■ RECORDS FOR THIS TASK:
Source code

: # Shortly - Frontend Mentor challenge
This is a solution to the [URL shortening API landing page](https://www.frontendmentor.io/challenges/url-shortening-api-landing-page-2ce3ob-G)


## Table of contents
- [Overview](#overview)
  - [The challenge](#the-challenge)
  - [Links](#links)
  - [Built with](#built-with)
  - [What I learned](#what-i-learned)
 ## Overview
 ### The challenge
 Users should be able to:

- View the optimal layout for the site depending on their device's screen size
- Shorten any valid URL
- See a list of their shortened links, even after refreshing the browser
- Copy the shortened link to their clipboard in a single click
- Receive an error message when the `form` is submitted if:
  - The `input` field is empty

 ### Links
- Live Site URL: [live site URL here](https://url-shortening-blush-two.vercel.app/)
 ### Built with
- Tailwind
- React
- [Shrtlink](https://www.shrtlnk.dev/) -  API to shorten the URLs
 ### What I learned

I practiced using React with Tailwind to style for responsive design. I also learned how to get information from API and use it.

...

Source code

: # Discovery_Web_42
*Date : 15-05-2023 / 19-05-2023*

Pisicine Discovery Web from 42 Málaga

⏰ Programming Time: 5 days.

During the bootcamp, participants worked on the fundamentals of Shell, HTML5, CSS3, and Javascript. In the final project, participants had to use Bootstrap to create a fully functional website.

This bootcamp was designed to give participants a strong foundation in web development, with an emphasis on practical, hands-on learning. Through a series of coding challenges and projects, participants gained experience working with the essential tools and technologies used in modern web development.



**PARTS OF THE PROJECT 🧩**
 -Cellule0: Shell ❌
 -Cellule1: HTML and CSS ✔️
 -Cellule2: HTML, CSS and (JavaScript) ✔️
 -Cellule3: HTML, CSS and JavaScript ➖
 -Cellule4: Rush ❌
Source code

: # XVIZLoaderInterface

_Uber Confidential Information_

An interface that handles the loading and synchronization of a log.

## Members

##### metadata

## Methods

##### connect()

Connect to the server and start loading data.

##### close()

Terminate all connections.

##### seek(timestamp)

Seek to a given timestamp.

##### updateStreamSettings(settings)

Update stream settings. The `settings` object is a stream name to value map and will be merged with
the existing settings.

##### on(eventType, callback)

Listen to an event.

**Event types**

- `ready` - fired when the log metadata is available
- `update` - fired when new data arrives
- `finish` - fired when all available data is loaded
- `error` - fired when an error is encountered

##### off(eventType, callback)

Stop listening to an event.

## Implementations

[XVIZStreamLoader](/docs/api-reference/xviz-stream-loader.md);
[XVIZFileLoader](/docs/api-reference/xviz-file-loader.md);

--

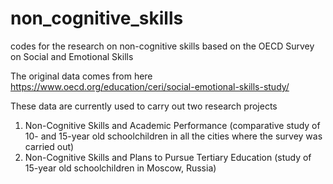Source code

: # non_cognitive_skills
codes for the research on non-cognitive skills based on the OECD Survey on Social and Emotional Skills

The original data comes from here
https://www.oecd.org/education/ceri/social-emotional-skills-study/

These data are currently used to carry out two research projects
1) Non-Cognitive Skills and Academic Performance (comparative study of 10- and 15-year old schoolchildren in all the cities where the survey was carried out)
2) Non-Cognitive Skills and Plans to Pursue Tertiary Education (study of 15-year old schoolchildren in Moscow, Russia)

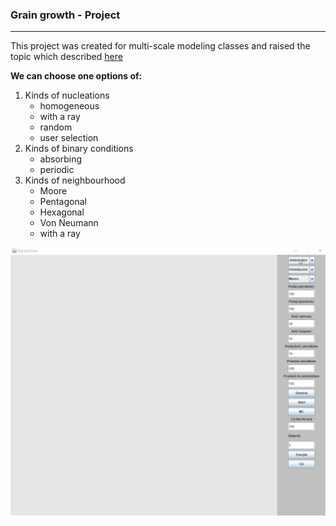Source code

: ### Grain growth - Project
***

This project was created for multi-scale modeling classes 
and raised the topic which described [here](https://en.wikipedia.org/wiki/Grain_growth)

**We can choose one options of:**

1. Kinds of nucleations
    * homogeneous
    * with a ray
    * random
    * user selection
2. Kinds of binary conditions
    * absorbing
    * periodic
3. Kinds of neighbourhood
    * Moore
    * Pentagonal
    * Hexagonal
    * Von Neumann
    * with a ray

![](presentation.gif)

■ WHAT THE EXERCISE ASKS:
Take each line in the listing that has the word "reference" and copy it.

■ YOUR SOLUTION:
[XVIZStreamLoader](/docs/api-reference/xviz-stream-loader.md);
[XVIZFileLoader](/docs/api-reference/xviz-file-loader.md);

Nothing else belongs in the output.